Transcendence in our lives
My Bible fell open at Luke 24 and I asked for a blessing. The first half of the chapter is about women walking to a tomb in the morning, and the second half is about men walking down a road in late afternoon. In both cases the little company of people meet up with persons from another world—the women encounter two angels, the men encounter Jesus. That is, two worlds interfaced that day that rarely have interaction with each other but normally exist as side-by-side realities unseen by mortal men. The earth women and earth men go to bed happy that night, their sights raised from the mundane to the rare.
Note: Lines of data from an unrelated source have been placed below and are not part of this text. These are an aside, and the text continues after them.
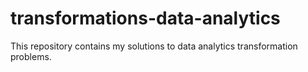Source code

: # transformations-data-analytics
This repository contains my solutions to data analytics transformation problems.
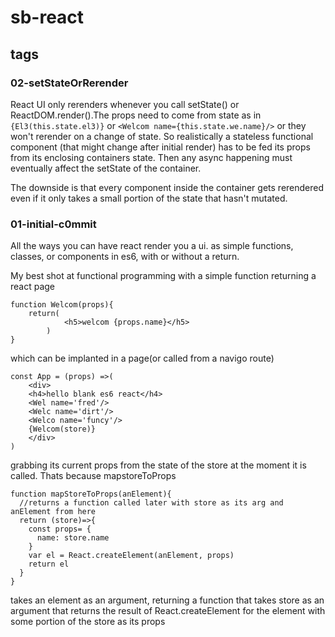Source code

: # sb-react

## tags
### 02-setStateOrRerender
React UI only rerenders whenever you call setState() or ReactDOM.render().The props need to come from state as in `{El3(this.state.el3)}` or `<Welcom name={this.state.we.name}/>` or they won't rerender on a change of state.  So realistically a stateless functional component (that might change after initial render) has to be fed its props from its enclosing containers state.
Then any async happening must eventually affect the setState of the container.

The downside is that every component inside the container gets rerendered even if it only takes a small portion of the state that hasn't mutated.
### 01-initial-c0mmit
All the ways you can have react render you a ui. as simple functions, classes, or components in es6, with or without a return.

My best shot at functional programming with a simple function returning a react page

    function Welcom(props){
        return(
                <h5>welcom {props.name}</h5>                
            )
    }

which can be implanted in a page(or called from a navigo route)     

    const App = (props) =>(
        <div>
        <h4>hello blank es6 react</h4>
        <Wel name='fred'/>
        <Welc name='dirt'/>
        <Welco name='funcy'/>
        {Welcom(store)}
        </div>
    )

grabbing its current props from the state of the store at the moment it is called. Thats because mapstoreToProps

    function mapStoreToProps(anElement){
      //returns a function called later with store as its arg and anElement from here
      return (store)=>{  
        const props= {
          name: store.name
        }
        var el = React.createElement(anElement, props)
        return el
      }
    }

takes an element as an argument, returning a function that takes store as an argument that returns the result of React.createElement for the element with some portion of the store as its props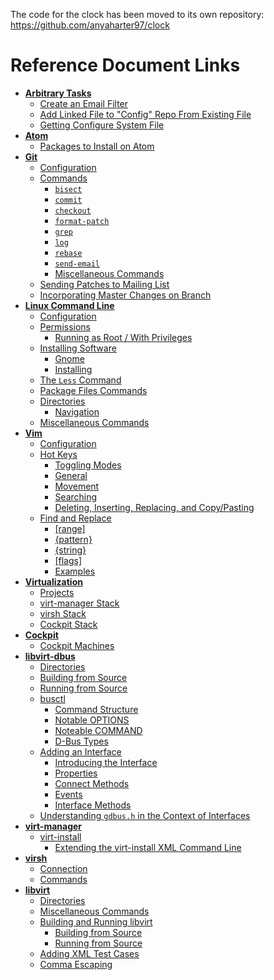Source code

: The code for the clock has been moved to its own repository:
    https://github.com/anyaharter97/clock

# Reference Document Links
* **[Arbitrary Tasks](arbitrarytasks.md)**
  * [Create an Email Filter](arbitrarytasks.md#create-an-email-filter)
  * [Add Linked File to "Config" Repo From Existing File](arbitrarytasks.md#add-linked-file-to-config-repo-from-existing-file)
  * [Getting Configure System File](arbitrarytasks.md#getting-configure-system-file)
* **[Atom](atom.md)**
  * [Packages to Install on Atom](atom.md#packages-to-install-on-atom)
* **[Git](git.md)**
  * [Configuration](git.md#configuration)
  * [Commands](git.md#commands)
    * [`bisect`](git.md#bisect)
    * [`commit`](git.md#commit)
    * [`checkout`](git.md#checkout)
    * [`format-patch`](git.md#format-patch)
    * [`grep`](git.md#grep)
    * [`log`](git.md#log)
    * [`rebase`](git.md#rebase)
    * [`send-email`](git.md#send-email)
    * [Miscellaneous Commands](git.md#miscellaneous-commands)
  * [Sending Patches to Mailing List](git.md#sending-patches-to-mailing-list)
  * [Incorporating Master Changes on Branch](git.md#incorporating-master-changes-on-branch)
* **[Linux Command Line](commandline.md)**
  * [Configuration](commandline.md#configuration)
  * [Permissions](commandline.md#permissions)
    * [Running as Root / With Privileges](commandline.md#running-as-root-with-privileges)
  * [Installing Software](commandline.md#installing-software)
    * [Gnome](commandline.md#gnome)
    * [Installing](commandline.md#installing)
  * [The `Less` Command](commandline.md#the-less-command)
  * [Package Files Commands](commandline.md#package-files-commands)
  * [Directories](commandline.md#directories)
    * [Navigation](commandline.md#navigation)
  * [Miscellaneous Commands](commandline.md#miscellaneous-commands)
* **[Vim](vim.md)**
  * [Configuration](vim.md#configuration)
  * [Hot Keys](vim.md#hot-keys)
    * [Toggling Modes](vim.md#toggling-modes)
    * [General](vim.md#general)
    * [Movement](vim.md#movement)
    * [Searching](vim.md#searching)
    * [Deleting, Inserting, Replacing, and Copy/Pasting](vim.md#deleting-inserting-replacing-and-copy-pasting)
  * [Find and Replace](vim.md#find-and-replace)
    * [\[range\]](vim.md#range)
    * [{pattern}](vim.md#pattern)
    * [{string}](vim.md#string)
    * [\[flags\]](vim.md#flags)
    * [Examples](vim.md#examples)
* **[Virtualization](virtualization.md)**
  * [Projects](virtualization.md#projects)
  * [virt-manager Stack](virtualization.md#virt-manager-stack)
  * [virsh Stack](virtualization.md#virsh-stack)
  * [Cockpit Stack](virtualization.md#cockpit-stack)
* **[Cockpit](cockpit.md)**
  * [Cockpit Machines](cockpit.md#cockpit-machines)
* **[libvirt-dbus](libvirt-dbus.md)**
  * [Directories](libvirt-dbus.md#directories)
  * [Building from Source](libvirt-dbus.md#building-from-source)
  * [Running from Source](libvirt-dbus.md#running-from-source)
  * [busctl](libvirt-dbus.md#busctl)
    * [Command Structure](libvirt-dbus.md#command-structure)
    * [Notable OPTIONS](libvirt-dbus.md#notable-options)
    * [Noteable COMMAND](libvirt-dbus.md#noteable-command)
    * [D-Bus Types](libvirt-dbus.md#d-bus-types)
  * [Adding an Interface](libvirt-dbus.md#adding-an-interface)
    * [Introducing the Interface](libvirt-dbus.md#introducing-the-interface)
    * [Properties](libvirt-dbus.md#properties)
    * [Connect Methods](libvirt-dbus.md#connect-methods)
    * [Events](libvirt-dbus.md#events)
    * [Interface Methods](libvirt-dbus.md#interface-methods)
  * [Understanding `gdbus.h` in the Context of Interfaces](libvirt-dbus.md#understanding-gdbush-in-the-context-of-interfaces)
* **[virt-manager](virt-manager.md)**
  * [virt-install](virt-manager.md#virt-install)
    * [Extending the virt-install XML Command Line](virt-manager.md#extending-the-virt-install-xml-command-line)
* **[virsh](virsh.md)**
  * [Connection](virsh.md#connection)
  * [Commands](virsh.md#commands)
* **[libvirt](libvirt.md)**
  * [Directories](libvirt.md#directories)
  * [Miscellaneous Commands](libvirt.md#miscellaneous-commands)
  * [Building and Running libvirt](libvirt.md#building-and-running-libvirt)
    * [Building from Source](libvirt.md#building-from-source)
    * [Running from Source](libvirt.md#running-from-source)
  * [Adding XML Test Cases](libvirt.md#adding-xml-test-cases)
  * [Comma Escaping](libvirt.md#comma-escaping)
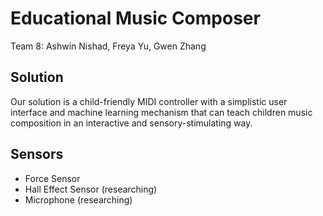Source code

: # Educational Music Composer

Team 8: Ashwin Nishad, Freya Yu, Gwen Zhang

## Solution
Our solution is a child-friendly MIDI controller with a simplistic user interface and machine learning mechanism that can teach children music composition in an interactive and sensory-stimulating way.

## Sensors
- Force Sensor
- Hall Effect Sensor (researching)
- Microphone (researching)


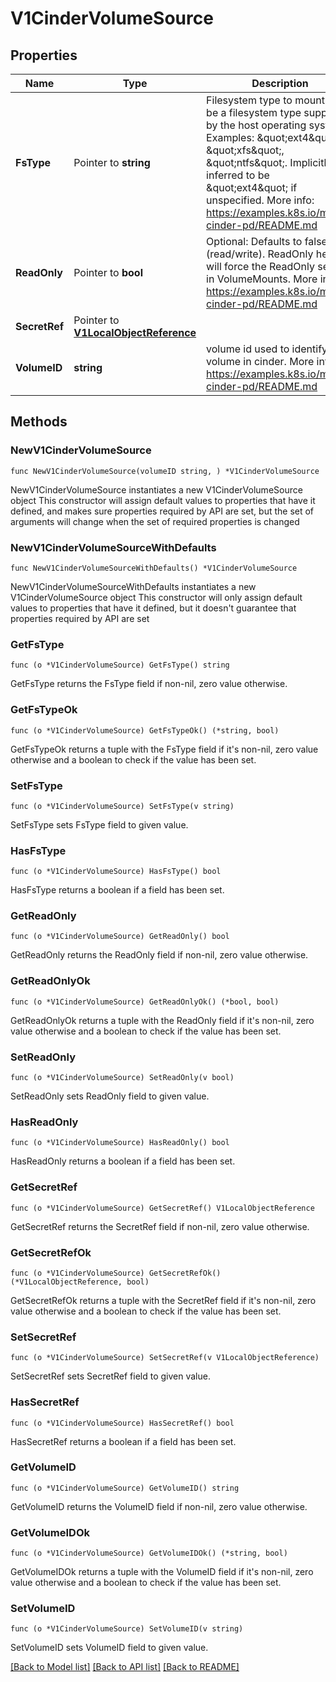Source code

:# V1CinderVolumeSource

## Properties

Name | Type | Description | Notes
------------ | ------------- | ------------- | -------------
**FsType** | Pointer to **string** | Filesystem type to mount. Must be a filesystem type supported by the host operating system. Examples: \&quot;ext4\&quot;, \&quot;xfs\&quot;, \&quot;ntfs\&quot;. Implicitly inferred to be \&quot;ext4\&quot; if unspecified. More info: https://examples.k8s.io/mysql-cinder-pd/README.md | [optional] 
**ReadOnly** | Pointer to **bool** | Optional: Defaults to false (read/write). ReadOnly here will force the ReadOnly setting in VolumeMounts. More info: https://examples.k8s.io/mysql-cinder-pd/README.md | [optional] 
**SecretRef** | Pointer to [**V1LocalObjectReference**](V1LocalObjectReference.md) |  | [optional] 
**VolumeID** | **string** | volume id used to identify the volume in cinder. More info: https://examples.k8s.io/mysql-cinder-pd/README.md | 

## Methods

### NewV1CinderVolumeSource

`func NewV1CinderVolumeSource(volumeID string, ) *V1CinderVolumeSource`

NewV1CinderVolumeSource instantiates a new V1CinderVolumeSource object
This constructor will assign default values to properties that have it defined,
and makes sure properties required by API are set, but the set of arguments
will change when the set of required properties is changed

### NewV1CinderVolumeSourceWithDefaults

`func NewV1CinderVolumeSourceWithDefaults() *V1CinderVolumeSource`

NewV1CinderVolumeSourceWithDefaults instantiates a new V1CinderVolumeSource object
This constructor will only assign default values to properties that have it defined,
but it doesn't guarantee that properties required by API are set

### GetFsType

`func (o *V1CinderVolumeSource) GetFsType() string`

GetFsType returns the FsType field if non-nil, zero value otherwise.

### GetFsTypeOk

`func (o *V1CinderVolumeSource) GetFsTypeOk() (*string, bool)`

GetFsTypeOk returns a tuple with the FsType field if it's non-nil, zero value otherwise
and a boolean to check if the value has been set.

### SetFsType

`func (o *V1CinderVolumeSource) SetFsType(v string)`

SetFsType sets FsType field to given value.

### HasFsType

`func (o *V1CinderVolumeSource) HasFsType() bool`

HasFsType returns a boolean if a field has been set.

### GetReadOnly

`func (o *V1CinderVolumeSource) GetReadOnly() bool`

GetReadOnly returns the ReadOnly field if non-nil, zero value otherwise.

### GetReadOnlyOk

`func (o *V1CinderVolumeSource) GetReadOnlyOk() (*bool, bool)`

GetReadOnlyOk returns a tuple with the ReadOnly field if it's non-nil, zero value otherwise
and a boolean to check if the value has been set.

### SetReadOnly

`func (o *V1CinderVolumeSource) SetReadOnly(v bool)`

SetReadOnly sets ReadOnly field to given value.

### HasReadOnly

`func (o *V1CinderVolumeSource) HasReadOnly() bool`

HasReadOnly returns a boolean if a field has been set.

### GetSecretRef

`func (o *V1CinderVolumeSource) GetSecretRef() V1LocalObjectReference`

GetSecretRef returns the SecretRef field if non-nil, zero value otherwise.

### GetSecretRefOk

`func (o *V1CinderVolumeSource) GetSecretRefOk() (*V1LocalObjectReference, bool)`

GetSecretRefOk returns a tuple with the SecretRef field if it's non-nil, zero value otherwise
and a boolean to check if the value has been set.

### SetSecretRef

`func (o *V1CinderVolumeSource) SetSecretRef(v V1LocalObjectReference)`

SetSecretRef sets SecretRef field to given value.

### HasSecretRef

`func (o *V1CinderVolumeSource) HasSecretRef() bool`

HasSecretRef returns a boolean if a field has been set.

### GetVolumeID

`func (o *V1CinderVolumeSource) GetVolumeID() string`

GetVolumeID returns the VolumeID field if non-nil, zero value otherwise.

### GetVolumeIDOk

`func (o *V1CinderVolumeSource) GetVolumeIDOk() (*string, bool)`

GetVolumeIDOk returns a tuple with the VolumeID field if it's non-nil, zero value otherwise
and a boolean to check if the value has been set.

### SetVolumeID

`func (o *V1CinderVolumeSource) SetVolumeID(v string)`

SetVolumeID sets VolumeID field to given value.



[[Back to Model list]](../README.md#documentation-for-models) [[Back to API list]](../README.md#documentation-for-api-endpoints) [[Back to README]](../README.md)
People need transcendence. People need to know that behind the commonplace of the familiar roads they walk down every day—their tiresome work, riding the No. 22 bus—there is something larger that gives meaning to it all. Why are the women happy? Why do they hike their skirts and drop everything and run rather than walk “with fear and great joy” (Matthew 28:8), to see the disciples? Why are the two men on the road so excited about their conversation with the stranger that they beg Him to stay for supper (Luke 24:29)?
We can say that these people are happy because of the news of Jesus’ resurrection, and that would be the obvious and true answer. But I would also like to say, as a person who knows what it’s like to get bogged down in the daily grind and the ennui of the sensate world, that what thrilled these people’s souls was to rub elbows with another dimension of space and time. This world we see is not all there is. There are worlds unknown.
What encouraged the women at the tomb and the men on the road to Emmaus—and the three apostles who saw Jesus transfigured on the mountain, and the apostle Paul when he was allowed a peak at the third heaven, and Jonathan Edwards when the Lord appeared to him in his glory in a New England wood—was this brief and delicious welcome into transcendence that kept them moving on.
So let us encourage one another with these things (1 Thessalonians 4:18), with visions of transcendence. (My 6-year-old grandson confided in me that he carries around in his head the picture of Jesus coming on the clouds.) And let us cheer up and keep on keeping on, in all those small obediences to God that may at times seem so inconsequential but that are storing up a weight of glory we will someday see.